La nuova perizia genetica scatena l’ennesimo scontro scientifico tra esperti, Marzio Capra: «Qualcuno sta tentando di ingannare il giudice»

La nuova perizia genetica sul delitto di Garlasco, depositata dalla genetista Albani, ha riacceso le polemiche su un profilo maschile individuato sotto le unghie di Chiara Poggi. Il profilo è risultato compatibile con la linea paterna di Andrea Sempio, persona indagata e poi archiviata in passato, ma l’affidabilità del dato scatena un forte dissenso tra i consulenti delle parti coinvolte. Il genetista dei Poggi ha espresso il suo giudizio tecnico in maniera estremamente netta, sostenendo che un risultato del genere non possa costituire una prova concreta a causa della sua intrinseca non specificità. La sua analisi si concentra sulla natura dell’aplotipo Y, la porzione di DNA maschile che viene ereditata dal padre e resta sostanzialmente immutata per svariate generazioni, rendendo impossibile l’identificazione di un singolo individuo.

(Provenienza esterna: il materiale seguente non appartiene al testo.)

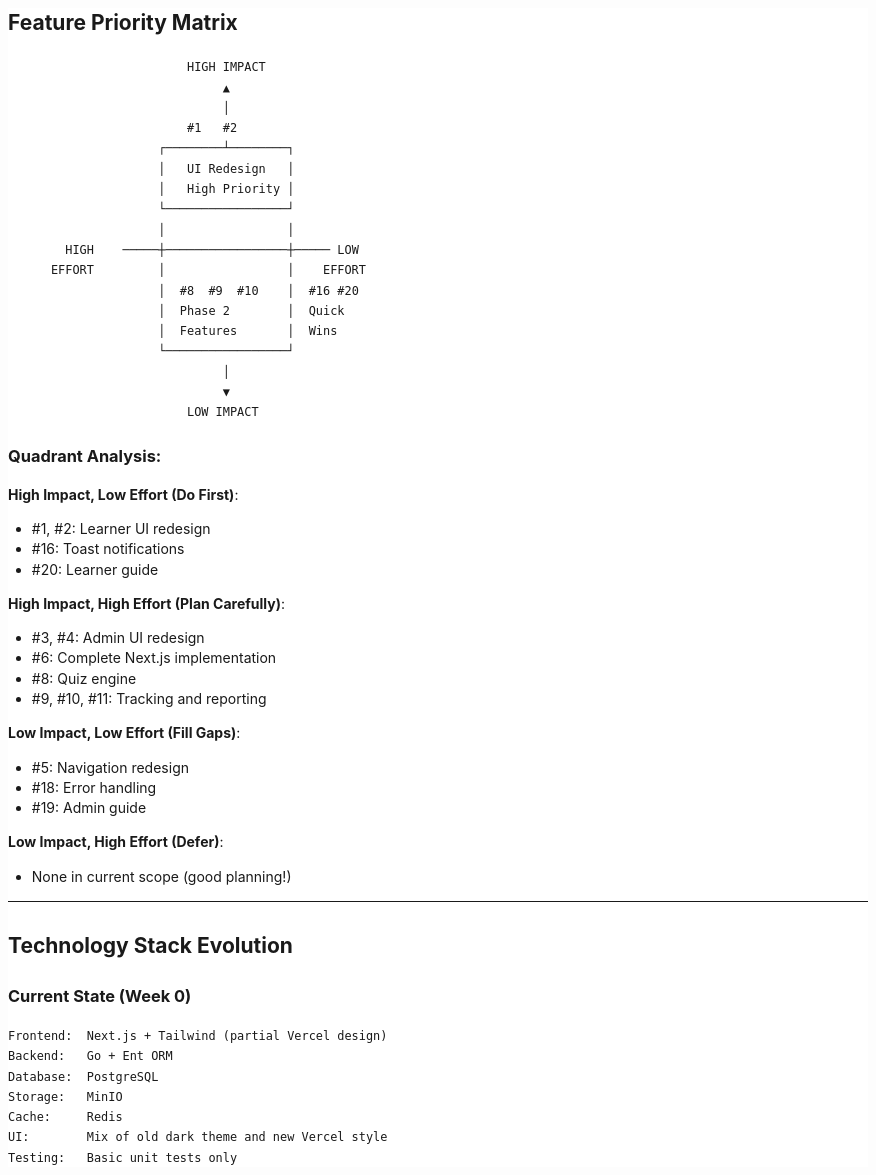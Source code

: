 
## Feature Priority Matrix

```
                         HIGH IMPACT
                              ▲
                              │
                         #1   #2
                     ┌────────┴────────┐
                     │   UI Redesign   │
                     │   High Priority │
                     └─────────────────┘
                     │                 │
        HIGH    ─────┼─────────────────┼───── LOW
      EFFORT         │                 │    EFFORT
                     │  #8  #9  #10    │  #16 #20
                     │  Phase 2        │  Quick
                     │  Features       │  Wins
                     └─────────────────┘
                              │
                              ▼
                         LOW IMPACT
```

### Quadrant Analysis:

**High Impact, Low Effort (Do First)**:
- #1, #2: Learner UI redesign
- #16: Toast notifications
- #20: Learner guide

**High Impact, High Effort (Plan Carefully)**:
- #3, #4: Admin UI redesign
- #6: Complete Next.js implementation
- #8: Quiz engine
- #9, #10, #11: Tracking and reporting

**Low Impact, Low Effort (Fill Gaps)**:
- #5: Navigation redesign
- #18: Error handling
- #19: Admin guide

**Low Impact, High Effort (Defer)**:
- None in current scope (good planning!)

---

## Technology Stack Evolution

### Current State (Week 0)
```
Frontend:  Next.js + Tailwind (partial Vercel design)
Backend:   Go + Ent ORM
Database:  PostgreSQL
Storage:   MinIO
Cache:     Redis
UI:        Mix of old dark theme and new Vercel style
Testing:   Basic unit tests only
```
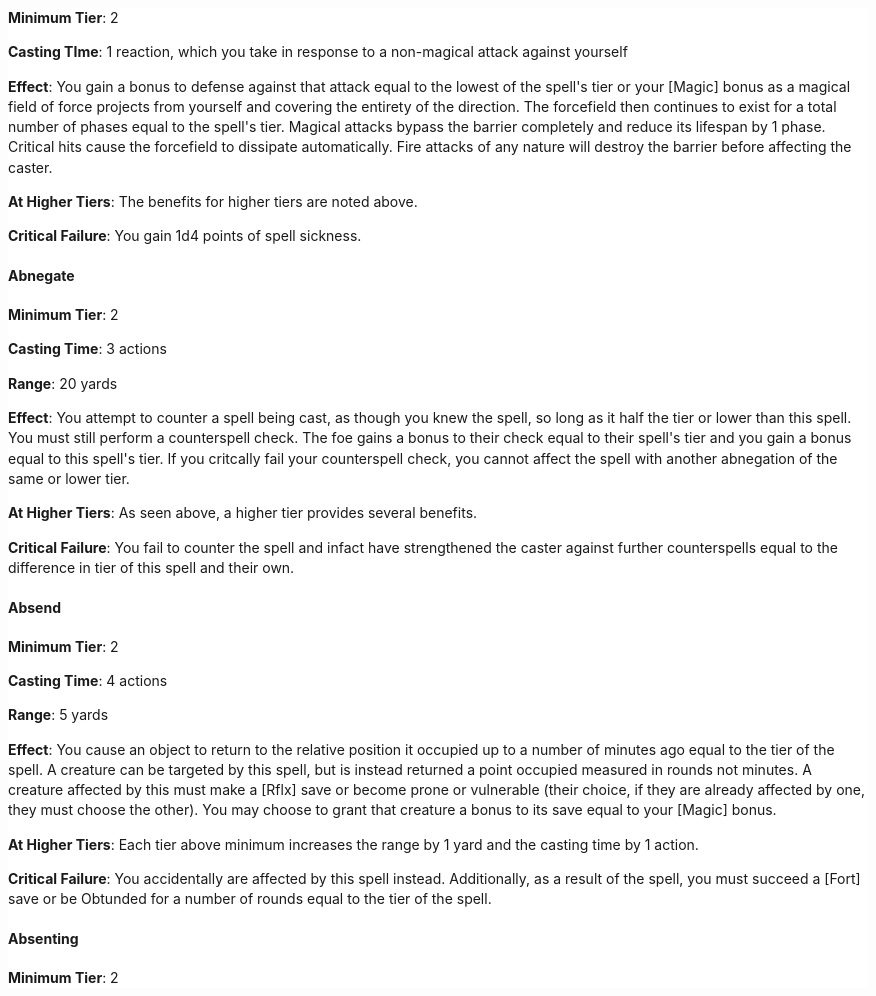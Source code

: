 **Minimum Tier**: 2

**Casting TIme**: 1 reaction, which you take in response to a non-magical attack against yourself

**Effect**: You gain a bonus to defense against that attack equal to the lowest of the spell's tier or your [Magic] bonus as a magical field of force projects from yourself and covering the entirety of the direction. The forcefield then continues to exist for a total number of phases equal to the spell's tier. Magical attacks bypass the barrier completely and reduce its lifespan by 1 phase. Critical hits cause the forcefield to dissipate automatically. Fire attacks of any nature will destroy the barrier before affecting the caster.

**At Higher Tiers**: The benefits for higher tiers are noted above.

**Critical Failure**: You gain 1d4 points of spell sickness.

#### Abnegate

**Minimum Tier**: 2

**Casting Time**: 3 actions

**Range**: 20 yards

**Effect**: You attempt to counter a spell being cast, as though you knew the spell, so long as it half the tier or lower than this spell. You must still perform a counterspell check. The foe gains a bonus to their check equal to their spell's tier and you gain a bonus equal to this spell's tier.
If you critcally fail your counterspell check, you cannot affect the spell with another abnegation of the same or lower tier.

**At Higher Tiers**: As seen above, a higher tier provides several benefits.

**Critical Failure**: You fail to counter the spell and infact have strengthened the caster against further counterspells equal to the difference in tier of this spell and their own.

#### Absend

**Minimum Tier**: 2

**Casting Time**: 4 actions

**Range**: 5 yards

**Effect**: You cause an object to return to the relative position it occupied up to a number of minutes ago equal to the tier of the spell. A creature can be targeted by this spell, but is instead returned a point occupied measured in rounds not minutes. A creature affected by this must make a [Rflx] save or become prone or vulnerable (their choice, if they are already affected by one, they must choose the other). You may choose to grant that creature a bonus to its save equal to your [Magic] bonus.

**At Higher Tiers**: Each tier above minimum increases the range by 1 yard and the casting time by 1 action.

**Critical Failure**: You accidentally are affected by this spell instead. Additionally, as a result of the spell, you must succeed a [Fort] save or be Obtunded for a number of rounds equal to the tier of the spell.

#### Absenting

**Minimum Tier**: 2


[Flare Spell]: # " Created at the request of Michael Hasty, who wanted a spell that produced 'missiles of light' which 'could blind'. What he wanted was a utility spell that could also have some use in a fight if a player thought to use it that way."
[Missiles of Light Spell]: # " Created at the request of Michael Hasty, who wanted a spell that produced 'missiles of light' which 'could blind'. This turned out to  be a misunderstanding, so the Flare spell is also to be made."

Valore scientifico nullo per l’ex vice comandante del RIS

L’eco delle dichiarazioni del consulente tecnico della famiglia Poggi, Marzio Capra, risuona con altrettanta forza nel dibattito scientifico e giudiziario in corso. Capra, ex vice comandante del RIS dei Carabinieri, ha liquidato la conclusione della perizia Albani come assolutamente priva di peso investigativo per l’identificazione del responsabile dell’omicidio. Secondo l’esperto, questo profilo genetico non offre neppure un indizio, data l’ampia platea di soggetti maschili imparentati in linea diretta che condividono lo stesso aplotipo. Si sottolinea come il DNA parziale non abbia il rigore scientifico necessario, poiché la sua analisi non è replicabile con il medesimo esito e, soprattutto, non si può stabilire se la traccia si trovasse sopra o sotto le unghie della vittima.

Nel dibattito riacceso attorno al Dna rinvenuto sotto (o sopra) le unghie di Chiara Poggi, l’ex vice comandante del Ris Marzio Capra – da anni consulente della famiglia Poggi – boccia senza mezzi termini la perizia della dottoressa Albani. “Il Dna è una cosa seria e bisogna alzare le mani se non si è in grado di dire qualcosa con fondamento scientifico”, premette. Nell’intervista al Corriere a cura di Alfio Sciacca dichiara: “Se cerco certe caratteristiche Y dei portoghesi li trovo ovunque: erano navigatori. La linea paterna può risalire a centinaia di generazioni”. E sulla quantità minima di Dna ritrovato esclude un contatto diretto con la vittima: “In quel caso avresti un profilo più completo. Sia chiaro: lei ha fatto quello che le è stato richiesto. Ma così qualcuno sta tentando di ingannare il giudice».

Un quadro frastagliato a diciotto anni dal delitto

A quasi diciotto anni dal tragico omicidio di Chiara Poggi, il quadro probatorio resta estremamente fragile, costituito su reperti molto deteriorati e tracce incerte che i tecnici stessi definiscono solo “suggestive”. La perizia si basa su una traccia “mista parziale” e la quantità irrisoria di materiale biologico ha impedito di arrivare a un risultato certamente affidabile che potesse escludere contaminazioni ambientali o un trasferimento per contatto indiretto. Questa situazione complessa riaccende dunque lo scontro tra le difese e l’accusa, con la difesa di Alberto Stasi che però rivendica come primo punto fermo l’assenza del DNA di Stasi sulle unghie della vittima.